MUNL knowingly retains millions of dollars of investments in weapons manufacturers and other companies complicit in the ongoing genocide of the Palestinian people. In July 2024, Memorial’s board of regents voted to maintain those investments, despite the miniscule financial impact of moving them. That, despite Memorial’s strategic plan explicitly stating:
“We recognize that we are entrenched in systems that dominate and continue to uphold colonial values, policies and practices. We commit to dismantling and redressing these historical and current violations.”
The sheer number of documents committing Memorial to equity, inclusion, and redressing systemic harms is overwhelming. Here are a few:
- Transforming Our Horizons (Memorial University’s Strategic Plan, 2021-2026);
- The University of Toronto Scarborough Charter (aimed at combating anti-Black racism, signed by MUNL in 2021);
- Memorial University Equity, Diversity, Inclusion, and Anti-Racism Strategic Planning Report (February 2024);
- The Dimensions Charter (as of 2022);
- MUN Strategic Framework for Indigenization (2021–2026);
- GovNL public post-secondary review, “All Hands On Deck” (April 2021);
- Universities Canada Principles on Equity, Diversity and Inclusion (October 2017)
Tracking Memorial’s broken promises
Keeping tabs is necessary because trying to negotiate with MUNL has taught me the university will lie in public. So the only way to hold the university’s decision-makers accountable is to document every encounter and share every source. Don’t just take my word for it, have a look at the documents above for yourself. They espouse moral platitudes, but these empty promises quickly crumble when faced with the reality of taking positive action.
Over the decades, Memorial has demonstrated a clear history of upholding the status quo. It refused to divest from apartheid South Africa in the 1980s. It charges exorbitant prices for international student tuition, continuing the trend of colonial extraction. It deliberately invests in weapons manufacturers with connections to Israel’s genocide in Palestine today.

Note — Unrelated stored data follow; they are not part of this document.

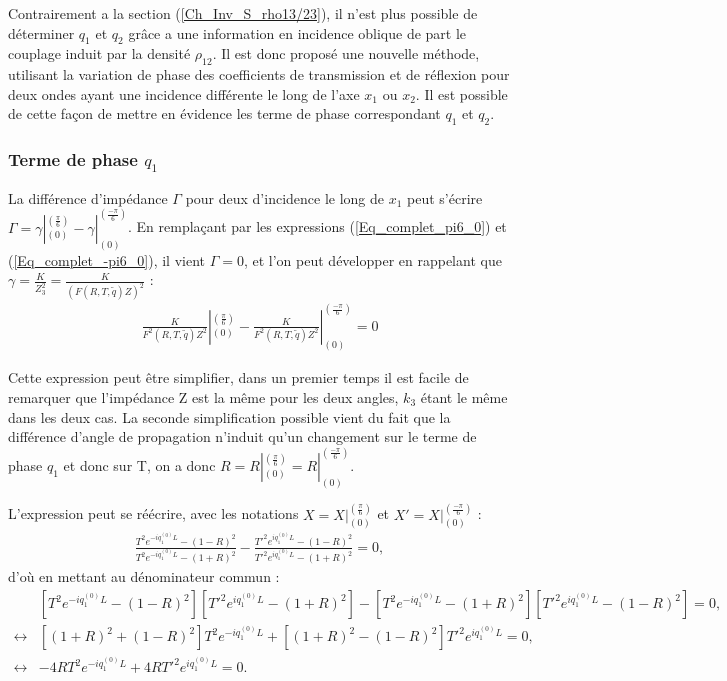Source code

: \documentclass[12pt]{report}
\begin{document}
    Contrairement a la section (\ref{Ch_Inv_S_rho13/23}), il n'est plus possible de déterminer $q_1$ et $q_2$ grâce a une information en incidence oblique de part le couplage induit par la densité $\rho_{12}$. Il est donc proposé une nouvelle méthode, utilisant la variation de phase des coefficients de transmission et de réflexion  pour deux ondes ayant une incidence différente le long de l'axe $x_1$ ou $x_2$. Il est possible de cette façon de mettre en évidence les terme de phase correspondant $q_1$ et $q_2$.
    
\subsubsection*{Terme de phase $q_1$}
	La différence d'impédance $\Gamma$ pour deux d'incidence le long de $x_1$ peut s'écrire $\Gamma=\gamma|^{(\frac{\pi}{6})}_{(0)}-\gamma|^{(\frac{-\pi}{6})}_{(0)}$.
	En remplaçant par les expressions (\ref{Eq_complet_pi6_0}) et (\ref{Eq_complet_-pi6_0}), il vient $\Gamma=0$, et l'on peut développer en rappelant que $\gamma=\frac{K}{Z_3^2}=\frac{K}{(F(R,T,\tilde{q})Z)^2}$ :
    \begin{align*}
    \frac{K}{F^2(R,T,\tilde{q})Z^2}|^{(\frac{\pi}{6})}_{(0)}-\frac{K}{F^2(R,T,\tilde{q})Z^2}|^{(\frac{-\pi}{6})}_{(0)}=0
    \end{align*}
    
    Cette expression peut être simplifier, dans un premier temps il est facile de remarquer que l'impédance Z est la même pour les deux angles, $k_3$ étant le même dans les deux cas. La seconde simplification possible vient du fait que la différence d'angle de propagation n'induit qu'un changement sur le terme de phase $q_1$ et donc sur T, on a donc $R=R|^{(\frac{\pi}{6})}_{(0)}=R|^{(\frac{-\pi}{6})}_{(0)}$. 
	
    L'expression peut se réécrire, avec les notations $X=X|^{(\frac{\pi}{6})}_{(0)}$ et $X'=X|^{(\frac{-\pi}{6})}_{(0)}$ :
    \begin{align*}
    \frac{T^2e^{-iq_1^{(0)}L}-(1-R)^2}{T^2e^{-iq_1^{(0)}L}-(1+R)^2}-\frac{T'^2e^{iq_1^{(0)}L}-(1-R)^2}{T'^2e^{iq_1^{(0)}L}-(1+R)^2}=0,
    \end{align*}
    d'où en mettant au dénominateur commun :
    \begin{align*}
    &[T^2e^{-iq_1^{(0)}L}-(1-R)^2][T'^2e^{iq_1^{(0)}L}-(1+R)^2]-[T^2e^{-iq_1^{(0)}L}-(1+R)^2][T'^2e^{iq_1^{(0)}L}-(1-R)^2]=0,\\
    \leftrightarrow & [(1+R)^2+(1-R)^2]T^2e^{-iq_1^{(0)}L}+[(1+R)^2-(1-R)^2]T'^2e^{iq_1^{(0)}L}=0,\\
    \leftrightarrow & -4RT^2e^{-iq_1^{(0)}L}+4RT'^2e^{iq_1^{(0)}L}=0. 
    \end{align*}
    
\end{document}
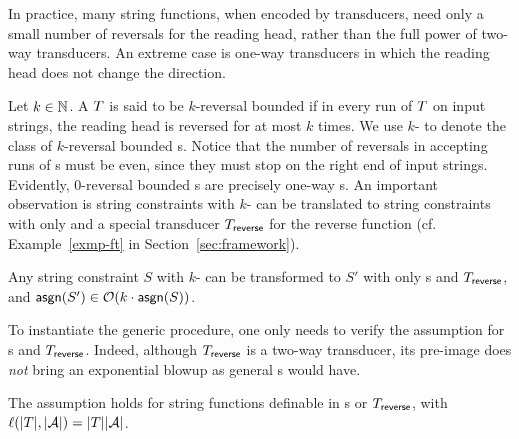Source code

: In practice, many string functions, when encoded by transducers, need only a small number of reversals for the reading head, rather than the full power of two-way transducers. An extreme case is one-way transducers in which the reading head does not change the direction. 

%

 
Let $k \in \mathbb{N}$. A \PPT{} $T$ is said  to be $k$-reversal bounded if in every run of $T$ on input strings, the reading head is reversed for at most $k$ times. We use  $k$-\RBPPT{} to denote the class of $k$-reversal bounded \PPT{}s. Notice that the number of reversals in accepting runs of \PPT{}s must be even, since they must stop on the right end of input strings. Evidently, $0$-reversal bounded \PPT{}s are precisely one-way \PT{}s.   
%
%
An important observation is string constraints with $k$-\RBPPT{} can be translated to string constraints with only \PT{} and a special transducer $T_{\sf reverse}$ for the reverse function  (cf. Example~\ref{exmp-ft} in Section~\ref{sec:framework}).  

\begin{proposition} \label{prop:trans}
	Any string constraint $S$ with $k$-\RBPPT{} can be transformed to $S'$ with only \PT{}s and $T_{\sf reverse}$, and $ \mathsf{asgn}(S')\in \mathcal{O}(k\cdot \mathsf{asgn}(S))$. 
\end{proposition}

%
To instantiate the generic procedure, one only needs to verify the  \prerec{} assumption for \PT{}s and $T_{\sf reverse}$. Indeed, although $T_{\sf reverse}$ is a two-way transducer, its pre-image does \emph{not} bring an exponential blowup as general \PPT{}s would have. %

\begin{lemma}\label{lem-1pt}
	The \prerec{} assumption holds for string functions definable in \PT{}s or $T_{\sf reverse}$, with $\ell(|T|, |\mathcal{A}|) = |T||\mathcal{A}|$.
\end{lemma}

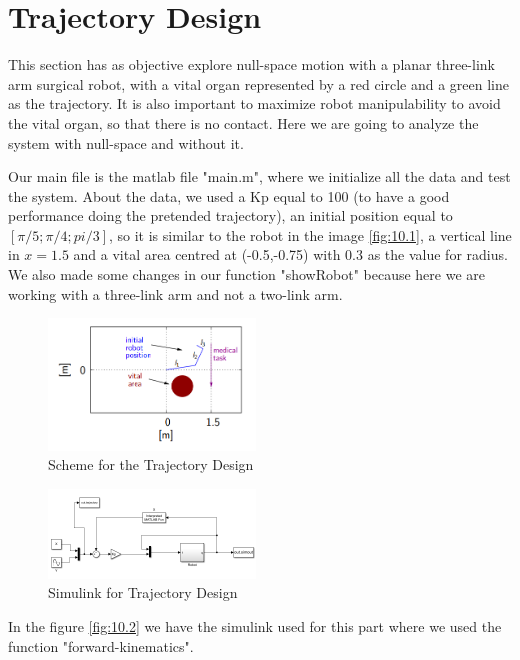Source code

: \section{Trajectory Design}

This section has as objective explore null-space motion with a planar three-link arm surgical robot, with a vital organ represented by a red circle and a green line as the trajectory. It is also important to maximize robot manipulability to avoid the vital organ, so that there is no contact. Here we are going to analyze the system with null-space and without it. 

Our main file is the matlab file "main.m", where we initialize all the data and test the system.
About the data, we used a Kp equal to 100 (to have a good performance doing the pretended trajectory), an initial position equal to $[\pi/5;\pi/4;pi/3]$, so it is similar to the robot in the image \eqref{fig:10.1}, a vertical line in $x = 1.5$ and a vital area centred at (-0.5,-0.75) with 0.3 as the value for radius. We also made some changes in our function "showRobot" because here we are working with a three-link arm and not a two-link arm.

\begin{figure}[H]
    \centering
    \includegraphics[width=0.49\textwidth]{imgs/10.1.png}
    \caption{Scheme for the Trajectory Design}
    \label{fig:10.1}
\end{figure}

\begin{figure}[H]
    \centering
    \includegraphics[width=0.49\textwidth]{imgs/10.2.png}
    \caption{Simulink for Trajectory Design}
    \label{fig:10.2}
\end{figure}

In the figure \eqref{fig:10.2} we have the simulink used for this part where we used the function "forward-kinematics".


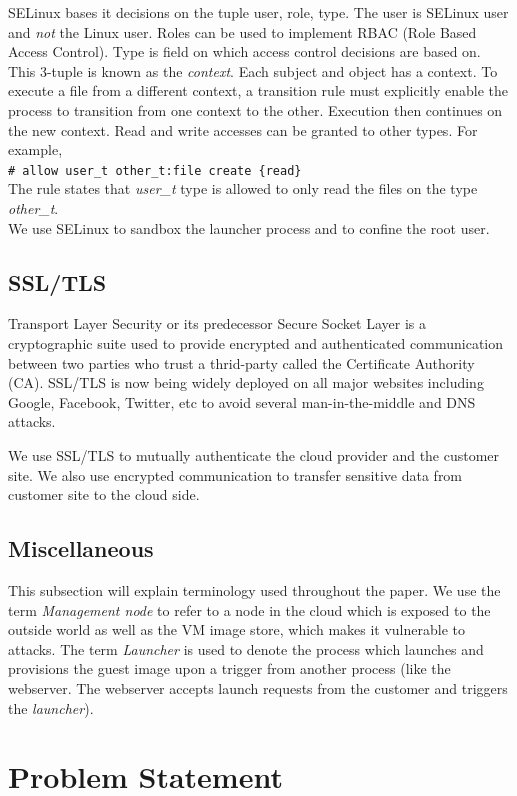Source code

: \documentclass[10pt,twocolumn,pdftex]{article}
\begin{document}
SELinux bases it decisions on the tuple {user, role, type}. The user is SELinux user and \emph{not} the Linux user. Roles can be used to implement RBAC (Role Based Access Control). Type is field on which access control decisions are based on. This 3-tuple is known as the \emph{context}. Each subject and object has a context. To execute a file from a different context, a transition rule must explicitly enable the process to transition from one context to the other. Execution then continues on the new context. Read and write accesses can be granted to other types. For example,\\
{\tt \# allow user\_t other\_t:file create \{read\}} \\
The rule states that \emph{user\_t} type is allowed to only read the files on the type \emph{other\_t}.\\

We use SELinux to sandbox the launcher process and to confine the root user.

\subsection{SSL/TLS}
Transport Layer Security or its predecessor Secure Socket Layer is a cryptographic suite used to provide encrypted and authenticated communication between two parties who trust a thrid-party called the Certificate Authority (CA). SSL/TLS is now being widely deployed on all major websites including Google, Facebook, Twitter, etc to avoid several man-in-the-middle and DNS attacks. 

We use SSL/TLS to mutually authenticate the cloud provider and the customer site. We also use encrypted communication to transfer sensitive data from customer site to the cloud side.

\subsection{Miscellaneous}
This subsection will explain terminology used throughout the paper.
We use the term \emph{Management node} to refer to a node in the cloud which is exposed to the outside world as well as the VM image store, which makes it vulnerable to attacks. The term \emph{Launcher} is used to denote the process which launches and provisions the guest image upon a trigger from another process (like the webserver. The webserver accepts launch requests from the customer and triggers the \emph{launcher}). 

\section{Problem Statement}
\label{sec:problem}
\end{document}
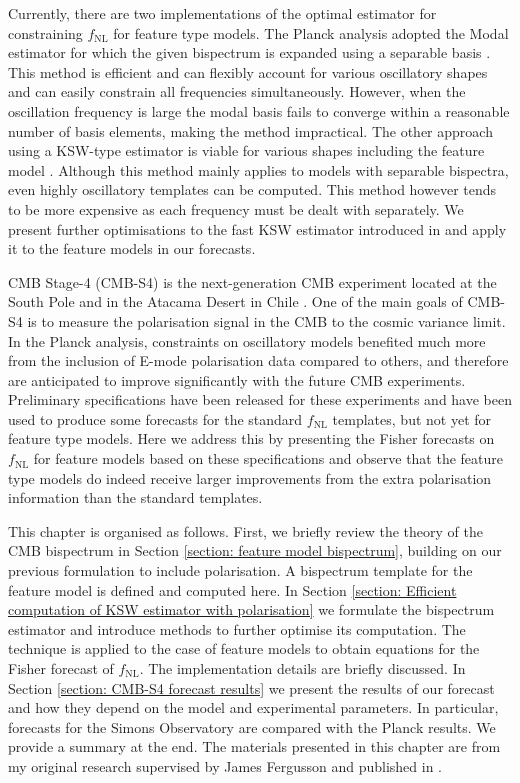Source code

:Currently, there are two implementations of the optimal estimator for constraining $f_\text{NL}$ for feature type models. The Planck analysis adopted the Modal estimator for which the given bispectrum is expanded using a separable basis \cite{Fergusson2012,Fergusson2014}. This method is efficient and can flexibly account for various oscillatory shapes and can easily constrain all frequencies simultaneously. However, when the oscillation frequency is large the modal basis fails to converge within a reasonable number of basis elements, making the method impractical. The other approach using a KSW-type estimator is viable for various shapes including the feature model \cite{Komatsu2005,Munchmeyer2014}. Although this method mainly applies to models with separable bispectra, even highly oscillatory templates can be computed.  This method however tends to be more expensive as each frequency must be dealt with separately. We present further optimisations to the fast KSW estimator introduced in \cite{Yadav2007} and apply it to the feature models in our forecasts.

CMB Stage-4 (CMB-S4) is the next-generation CMB experiment located at the South Pole and in the Atacama Desert in Chile \cite{Abazajian2016}. One of the main goals of CMB-S4 is to measure the polarisation signal in the CMB to the cosmic variance limit. In the Planck analysis, constraints on oscillatory models benefited much more from the inclusion of E-mode polarisation data compared to others, and therefore are anticipated to improve significantly with the future CMB experiments. Preliminary specifications have been released for these experiments \cite{Abazajian2016,TheSimonsObservatoryCollaboration2018} and have been used to produce some forecasts for the standard $f_\text{NL}$ templates, but not yet for feature type models. Here we address this by presenting the Fisher forecasts on $f_\text{NL}$ for feature models based on these specifications and observe that the feature type models do indeed receive larger improvements from the extra polarisation information than the standard templates.

This chapter is organised as follows. First, we briefly review the theory of the CMB bispectrum in Section \ref{section: feature model bispectrum}, building on our previous formulation to include polarisation. A bispectrum template for the feature model is defined and computed here. In Section \ref{section: Efficient computation of KSW estimator with polarisation} we formulate the bispectrum estimator and introduce methods to further optimise its computation. The technique is applied to the case of feature models to obtain equations for the Fisher forecast of $f_\text{NL}$. The implementation details are briefly discussed. In Section \ref{section: CMB-S4 forecast results} we present the results of our forecast and how they depend on the model and experimental parameters. In particular, forecasts for the Simons Observatory are compared with the Planck results. We provide a summary at the end. The materials presented in this chapter are from my original research supervised by James Fergusson and published in \cite{Sohn2019}.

In its current strategic plan, Transforming our Horizons, Memorial says: “we commit to dismantling and redressing…historical and current [colonial] violations.” It is not possible for them to mean that while knowingly enabling a genocide. It just isn’t.
It makes you wonder: what other policies and commitments are being ignored for the sake of convenience?
I was so hopeful when the MUN Palestine solidarity encampment had its first meeting with the university administration in May 2024 to discuss divestment; I thought it would be a breeze. MUNL has such a unique connection to its students and community, and it has made all these commitments to justice. Certainly, it would be keen to divest. Instead, then-President Neil Bose said the university has a duty to remain neutral.
When my friend fell behind on tuition payments due to the genocide taking place in his home country, I naively believed then-Vice-President Jennifer Lokash, who promised to work collaboratively with faculty and students to develop additional paths for financial aid. Instead, out of necessity, community members fundraised to ensure my Palestinian friend was able to pay his remaining tuition and graduate. I know several other students who had to turn to the community for financial support after the university failed them.
Turning betrayal into action
I just can’t help but feel betrayed. My experience—and those of many other students I know—is incongruent with the image Memorial presents of itself and with the experience students reasonably expect.
But this contradiction is just one of many exposed at Memorial University in recent years. The university has produced a seemingly never-ending series of scandals, which are followed by consultations and think tanks, then new policies and initiatives, vowing to do better. Those are promptly neglected, and the cycle continues.

We don’t need more policies and promises. We need the university to uphold the ones it has already made. And we need the public to hold it accountable.
Show that you care about Memorial University. Think critically, pay attention, and demand better. Reach out to the new president and show your concern. A provincial election is coming up; call your local representatives, tell them you want accountability and justice at MUNL. Use your voice, be heard, make a difference.